**AIM OF THE EXERCISE**
Drop every picture. Then return, exactly, the lines from the beginning of the listing below through the one containing "Создание массива строк".

──────────

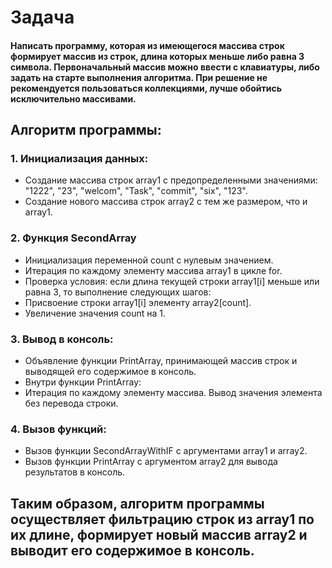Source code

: # Задача 
#### Написать программу, которая из имеющегося массива строк формирует массив из строк, длина которых меньше либо равна 3 символа. Первоначальный массив можно ввести с клавиатуры, либо задать на старте выполнения алгоритма. При решение не рекомендуется пользоваться коллекциями, лучше обойтись исключительно массивами.

## Алгоритм программы:

### 1. Инициализация данных:

* Создание массива строк array1 с предопределенными значениями: "1222", "23", "welcom", "Task", "commit", "six", "123".
* Создание нового массива строк array2 с тем же размером, что и array1.

### 2. Функция SecondArray

* Инициализация переменной count с нулевым значением.
* Итерация по каждому элементу массива array1 в цикле for.
* Проверка условия: если длина текущей строки array1[i] меньше или равна 3, то выполнение следующих шагов:
* Присвоение строки array1[i] элементу array2[count].
* Увеличение значения count на 1.

### 3. Вывод в консоль:

* Объявление функции PrintArray, принимающей массив строк и выводящей его содержимое в консоль.
* Внутри функции PrintArray:
* Итерация по каждому элементу массива.
Вывод значения элемента без перевода строки.

### 4. Вызов функций:

* Вызов функции SecondArrayWithIF с аргументами array1 и array2.
* Вызов функции PrintArray с аргументом array2 для вывода результатов в консоль.
## Таким образом, алгоритм программы осуществляет фильтрацию строк из array1 по их длине, формирует новый массив array2 и выводит его содержимое в консоль.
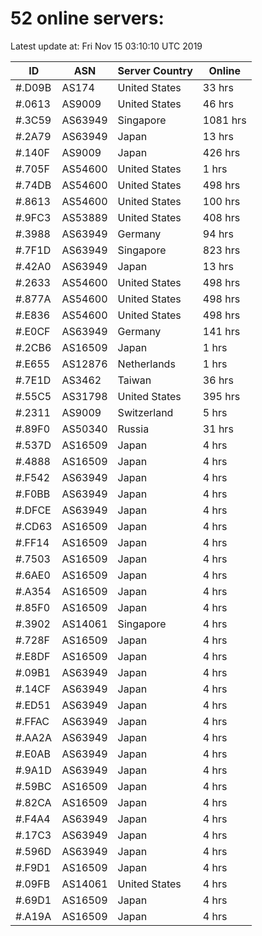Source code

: # 52 online servers:

Latest update at: Fri Nov 15 03:10:10 UTC 2019

| ID | ASN | Server Country | Online |
| -- | --- | -------------- | ------ |
| #.D09B | AS174 | United States | 33 hrs |
| #.0613 | AS9009 | United States | 46 hrs |
| #.3C59 | AS63949 | Singapore | 1081 hrs |
| #.2A79 | AS63949 | Japan | 13 hrs |
| #.140F | AS9009 | Japan | 426 hrs |
| #.705F | AS54600 | United States | 1 hrs |
| #.74DB | AS54600 | United States | 498 hrs |
| #.8613 | AS54600 | United States | 100 hrs |
| #.9FC3 | AS53889 | United States | 408 hrs |
| #.3988 | AS63949 | Germany | 94 hrs |
| #.7F1D | AS63949 | Singapore | 823 hrs |
| #.42A0 | AS63949 | Japan | 13 hrs |
| #.2633 | AS54600 | United States | 498 hrs |
| #.877A | AS54600 | United States | 498 hrs |
| #.E836 | AS54600 | United States | 498 hrs |
| #.E0CF | AS63949 | Germany | 141 hrs |
| #.2CB6 | AS16509 | Japan | 1 hrs |
| #.E655 | AS12876 | Netherlands | 1 hrs |
| #.7E1D | AS3462 | Taiwan | 36 hrs |
| #.55C5 | AS31798 | United States | 395 hrs |
| #.2311 | AS9009 | Switzerland | 5 hrs |
| #.89F0 | AS50340 | Russia | 31 hrs |
| #.537D | AS16509 | Japan | 4 hrs |
| #.4888 | AS16509 | Japan | 4 hrs |
| #.F542 | AS63949 | Japan | 4 hrs |
| #.F0BB | AS63949 | Japan | 4 hrs |
| #.DFCE | AS63949 | Japan | 4 hrs |
| #.CD63 | AS16509 | Japan | 4 hrs |
| #.FF14 | AS16509 | Japan | 4 hrs |
| #.7503 | AS16509 | Japan | 4 hrs |
| #.6AE0 | AS16509 | Japan | 4 hrs |
| #.A354 | AS16509 | Japan | 4 hrs |
| #.85F0 | AS16509 | Japan | 4 hrs |
| #.3902 | AS14061 | Singapore | 4 hrs |
| #.728F | AS16509 | Japan | 4 hrs |
| #.E8DF | AS16509 | Japan | 4 hrs |
| #.09B1 | AS63949 | Japan | 4 hrs |
| #.14CF | AS63949 | Japan | 4 hrs |
| #.ED51 | AS63949 | Japan | 4 hrs |
| #.FFAC | AS63949 | Japan | 4 hrs |
| #.AA2A | AS63949 | Japan | 4 hrs |
| #.E0AB | AS63949 | Japan | 4 hrs |
| #.9A1D | AS63949 | Japan | 4 hrs |
| #.59BC | AS16509 | Japan | 4 hrs |
| #.82CA | AS16509 | Japan | 4 hrs |
| #.F4A4 | AS63949 | Japan | 4 hrs |
| #.17C3 | AS63949 | Japan | 4 hrs |
| #.596D | AS63949 | Japan | 4 hrs |
| #.F9D1 | AS16509 | Japan | 4 hrs |
| #.09FB | AS14061 | United States | 4 hrs |
| #.69D1 | AS16509 | Japan | 4 hrs |
| #.A19A | AS16509 | Japan | 4 hrs |

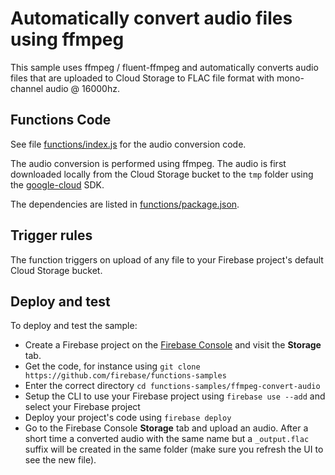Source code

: # Automatically convert audio files using ffmpeg

This sample uses ffmpeg / fluent-ffmpeg and automatically converts audio files that are uploaded to Cloud Storage to FLAC file format with mono-channel audio @ 16000hz.

## Functions Code

See file [functions/index.js](functions/index.js) for the audio conversion code.

The audio conversion is performed using ffmpeg. The audio is first downloaded locally from the Cloud Storage bucket to the `tmp` folder using the [google-cloud](https://github.com/GoogleCloudPlatform/google-cloud-node) SDK.

The dependencies are listed in [functions/package.json](functions/package.json).


## Trigger rules

The function triggers on upload of any file to your Firebase project's default Cloud Storage bucket.


## Deploy and test

To deploy and test the sample:

 - Create a Firebase project on the [Firebase Console](https://console.firebase.google.com) and visit the **Storage** tab.
 - Get the code, for instance using `git clone https://github.com/firebase/functions-samples`
 - Enter the correct directory `cd functions-samples/ffmpeg-convert-audio`
 - Setup the CLI to use your Firebase project using `firebase use --add` and select your Firebase project
 - Deploy your project's code using `firebase deploy`
 - Go to the Firebase Console **Storage** tab and upload an audio. After a short time a converted audio with the same name but a `_output.flac` suffix will be created in the same folder (make sure you refresh the UI to see the new file).
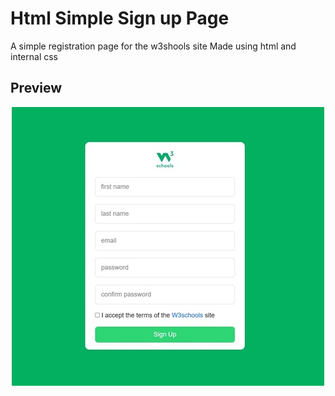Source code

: #  Html Simple Sign up Page
A simple registration page for the w3shools site
Made using html and internal css

## Preview
<p align="center" width:100>
  <img src="view.jpg" />
</p>
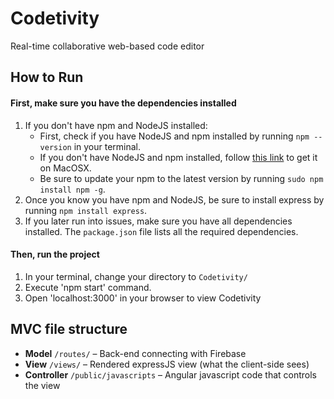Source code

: # Codetivity
Real-time collaborative web-based code editor 

## How to Run
#### First, make sure you have the dependencies installed
1. If you don't have npm and NodeJS installed:
    - First, check if you have NodeJS and npm installed by running `npm --version` in your terminal.
    - If you don't have NodeJS and npm installed, follow [this link](https://changelog.com/posts/install-node-js-with-homebrew-on-os-x) to get it on MacOSX.
    - Be sure to update your npm to the latest version by running `sudo npm install npm -g`.
2. Once you know you have npm and NodeJS, be sure to install express by running `npm install express`.
3. If you later run into issues, make sure you have all dependencies installed. The `package.json` file lists all the required dependencies.

#### Then, run the project
1. In your terminal, change your directory to `Codetivity/`
2. Execute 'npm start' command.
2. Open 'localhost:3000' in your browser to view Codetivity

## MVC file structure

- **Model** `/routes/` – Back-end connecting with Firebase
- **View** `/views/` – Rendered expressJS view (what the client-side sees)
- **Controller** `/public/javascripts` – Angular javascript code that controls the view

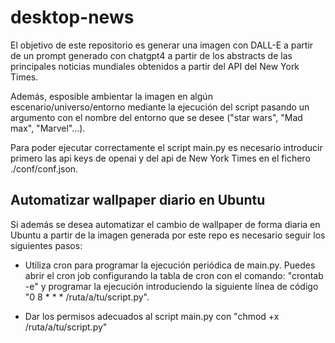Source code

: # desktop-news

El objetivo de este repositorio es generar una imagen con DALL-E a partir de un prompt generado con chatgpt4 a partir de los abstracts de las principales noticias mundiales obtenidos a partir del API del New York Times.

Además, esposible ambientar la imagen en algún escenario/universo/entorno mediante la ejecución del script pasando un argumento con el nombre del entorno que se desee ("star wars", "Mad max", "Marvel"...).

Para poder ejecutar correctamente el script main.py es necesario introducir primero las api keys de openai y del api de New York Times en el fichero ./conf/conf.json.

## Automatizar wallpaper diario en Ubuntu

Si además se desea automatizar el cambio de wallpaper de forma diaria en Ubuntu a partir de la imagen generada por este repo es necesario seguir los siguientes pasos:

-   Utiliza cron para programar la ejecución periódica de main.py. Puedes abrir el cron job configurando la tabla de cron con el comando: "crontab -e" y programar la ejecución introduciendo la siguiente línea de código "0 8 * * * /ruta/a/tu/script.py".

-   Dar los permisos adecuados al script main.py con "chmod +x /ruta/a/tu/script.py"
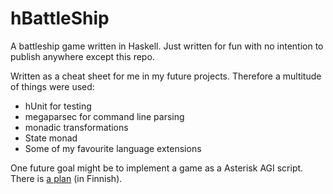 # hBattleShip

A battleship game written in Haskell. Just written for fun with no
intention to publish anywhere except this repo.

Written as a cheat sheet for me in my future projects. Therefore a
multitude of things were used:

* hUnit for testing
* megaparsec for command line parsing
* monadic transformations
* State monad
* Some of my favourite language extensions

One future goal might be to implement a game as a Asterisk AGI
script. There is [a plan](puhelinpeli.md) (in Finnish).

──────────

**RESULT FOR THIS EXERCISE**
Source code

: # Задача 
#### Написать программу, которая из имеющегося массива строк формирует массив из строк, длина которых меньше либо равна 3 символа. Первоначальный массив можно ввести с клавиатуры, либо задать на старте выполнения алгоритма. При решение не рекомендуется пользоваться коллекциями, лучше обойтись исключительно массивами.

## Алгоритм программы:

### 1. Инициализация данных:

* Создание массива строк array1 с предопределенными значениями: "1222", "23", "welcom", "Task", "commit", "six", "123".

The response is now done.